Właśnie z takim zadaniem wyjdą na boisko w Radziechowach w sobotnie przedpołudnie piłkarki Medyka Konin, lidera Ekstraligi.

Mitech Żywiec to obecnie trzecia drużyna ligi ze stratą ośmiu punktów do Medyczek. W jego szeregach znajdziemy m.in. wychowankę klubu z Konina, Karolinę Wiśniewską czy jego byłą bramkarkę, Aleksandrę Komosę. Mitech to też jedyna jak do tej pory drużyna, która odebrała punkty Medykowi i to na jego terenie. Ekipa z Żywiecczyzny mogła nawet wygrać. Po kontrowersyjnym rzucie karnym Katarzyna Wnuk nie trafiła jednak nawet w bramkę zaś Medyk był tego dnia bardzo nieskuteczny i mecz zakończył się bezbramkowym remisem.

Mistrzynie Polski powinny z pewnością uważać na Halinę Półtorak (11 trafień) i Lucię Šuškovą (jedno mniej). W bramce powinna zagrać bardzo dobrze dysponowana w Koninie - Komosa.

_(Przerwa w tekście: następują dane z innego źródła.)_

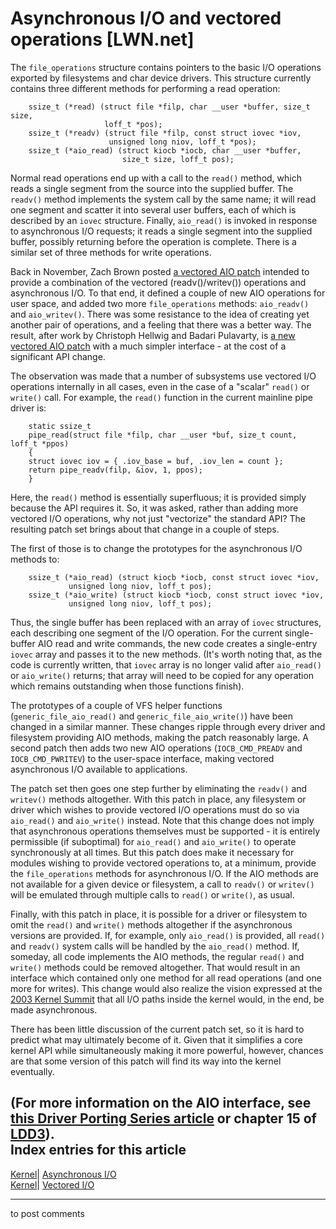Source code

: # Asynchronous I/O and vectored operations [LWN.net]

The `file_operations` structure contains pointers to the basic I/O operations exported by filesystems and char device drivers. This structure currently contains three different methods for performing a read operation: 
    
    
        ssize_t (*read) (struct file *filp, char __user *buffer, size_t size, 
                         loff_t *pos);
        ssize_t (*readv) (struct file *filp, const struct iovec *iov, 
                          unsigned long niov, loff_t *pos);
        ssize_t (*aio_read) (struct kiocb *iocb, char __user *buffer, 
                             size_t size, loff_t pos);
    

Normal read operations end up with a call to the `read()` method, which reads a single segment from the source into the supplied buffer. The `readv()` method implements the system call by the same name; it will read one segment and scatter it into several user buffers, each of which is described by an `iovec` structure. Finally, `aio_read()` is invoked in response to asynchronous I/O requests; it reads a single segment into the supplied buffer, possibly returning before the operation is complete. There is a similar set of three methods for write operations. 

Back in November, Zach Brown posted [a vectored AIO patch](http://lwn.net/Articles/158947/) intended to provide a combination of the vectored (readv()/writev()) operations and asynchronous I/O. To that end, it defined a couple of new AIO operations for user space, and added two more `file_operations` methods: `aio_readv()` and `aio_writev()`. There was some resistance to the idea of creating yet another pair of operations, and a feeling that there was a better way. The result, after work by Christoph Hellwig and Badari Pulavarty, is [a new vectored AIO patch](http://lwn.net/Articles/170752/) with a much simpler interface - at the cost of a significant API change. 

The observation was made that a number of subsystems use vectored I/O operations internally in all cases, even in the case of a "scalar" `read()` or `write()` call. For example, the `read()` function in the current mainline pipe driver is: 
    
    
        static ssize_t
        pipe_read(struct file *filp, char __user *buf, size_t count, loff_t *ppos)
        {
    	struct iovec iov = { .iov_base = buf, .iov_len = count };
    	return pipe_readv(filp, &iov, 1, ppos);
        }
    

Here, the `read()` method is essentially superfluous; it is provided simply because the API requires it. So, it was asked, rather than adding more vectored I/O operations, why not just "vectorize" the standard API? The resulting patch set brings about that change in a couple of steps. 

The first of those is to change the prototypes for the asynchronous I/O methods to: 
    
    
        ssize_t (*aio_read) (struct kiocb *iocb, const struct iovec *iov, 
                 unsigned long niov, loff_t pos);
        ssize_t (*aio_write) (struct kiocb *iocb, const struct iovec *iov,  
                 unsigned long niov, loff_t pos);
    

Thus, the single buffer has been replaced with an array of `iovec` structures, each describing one segment of the I/O operation. For the current single-buffer AIO read and write commands, the new code creates a single-entry `iovec` array and passes it to the new methods. (It's worth noting that, as the code is currently written, that `iovec` array is no longer valid after `aio_read()` or `aio_write()` returns; that array will need to be copied for any operation which remains outstanding when those functions finish). 

The prototypes of a couple of VFS helper functions (`generic_file_aio_read()` and `generic_file_aio_write()`) have been changed in a similar manner. These changes ripple through every driver and filesystem providing AIO methods, making the patch reasonably large. A second patch then adds two new AIO operations (`IOCB_CMD_PREADV` and `IOCB_CMD_PWRITEV`) to the user-space interface, making vectored asynchronous I/O available to applications. 

The patch set then goes one step further by eliminating the `readv()` and `writev()` methods altogether. With this patch in place, any filesystem or driver which wishes to provide vectored I/O operations must do so via `aio_read()` and `aio_write()` instead. Note that this change does not imply that asynchronous operations themselves must be supported - it is entirely permissible (if suboptimal) for `aio_read()` and `aio_write()` to operate synchronously at all times. But this patch does make it necessary for modules wishing to provide vectored operations to, at a minimum, provide the `file_operations` methods for asynchronous I/O. If the AIO methods are not available for a given device or filesystem, a call to `readv()` or `writev()` will be emulated through multiple calls to `read()` or `write()`, as usual. 

Finally, with this patch in place, it is possible for a driver or filesystem to omit the `read()` and `write()` methods altogether if the asynchronous versions are provided. If, for example, only `aio_read()` is provided, all `read()` and `readv()` system calls will be handled by the `aio_read()` method. If, someday, all code implements the AIO methods, the regular `read()` and `write()` methods could be removed altogether. That would result in an interface which contained only one method for all read operations (and one more for writes). This change would also realize the vision expressed at the [2003 Kernel Summit](http://lwn.net/Articles/40810/) that all I/O paths inside the kernel would, in the end, be made asynchronous. 

There has been little discussion of the current patch set, so it is hard to predict what may ultimately become of it. Given that it simplifies a core kernel API while simultaneously making it more powerful, however, chances are that some version of this patch will find its way into the kernel eventually. 

(For more information on the AIO interface, see [this Driver Porting Series article](http://lwn.net/Articles/24366/) or chapter 15 of [LDD3](http://lwn.net/Kernel/LDD3/)).  
Index entries for this article  
---  
[Kernel](/Kernel/Index)| [Asynchronous I/O](/Kernel/Index#Asynchronous_IO)  
[Kernel](/Kernel/Index)| [Vectored I/O](/Kernel/Index#Vectored_IO)  
  


* * *

to post comments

Tymczasem gdzie dwóch się bije tam... czeka Zagłębie. Właśnie drużynę z Lubina najbardziej ucieszyłby podział punktów lub porażka Medyka. Miedziowe powinny bez problemu ograć u siebie Olimpię Szczecin.
Każda z drużyn będzie zdeterminowana więc by wygrać. Mitech by nie tracić punktowego dystansu a Medyk również dlatego aby bezbarwny mecz z KKP Bydgoszcz uznać za "wypadek przy pracy" i utrzymać przewagę nad peletonem pościgowym.